**The problem:** Sort through the listing below and keep each line with the word "SpotifyPopularity". Copy those.

----------------------------------------

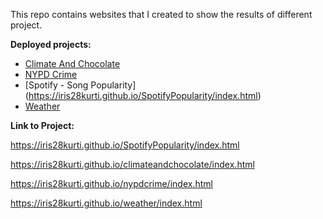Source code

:This repo contains websites that I created to show the results of different project.

**Deployed projects:**
* [Climate And Chocolate](https://iris28kurti.github.io/climateandchocolate/index.html)
* [NYPD Crime](https://iris28kurti.github.io/nypdcrime/index.html)
* [Spotify - Song Popularity] (https://iris28kurti.github.io/SpotifyPopularity/index.html)
* [Weather](https://iris28kurti.github.io/weather/index.html)


**Link to Project:**

https://iris28kurti.github.io/SpotifyPopularity/index.html

https://iris28kurti.github.io/climateandchocolate/index.html

https://iris28kurti.github.io/nypdcrime/index.html

https://iris28kurti.github.io/weather/index.html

----------------------------------------

**Solution:**
* [Spotify - Song Popularity] (https://iris28kurti.github.io/SpotifyPopularity/index.html)
https://iris28kurti.github.io/SpotifyPopularity/index.html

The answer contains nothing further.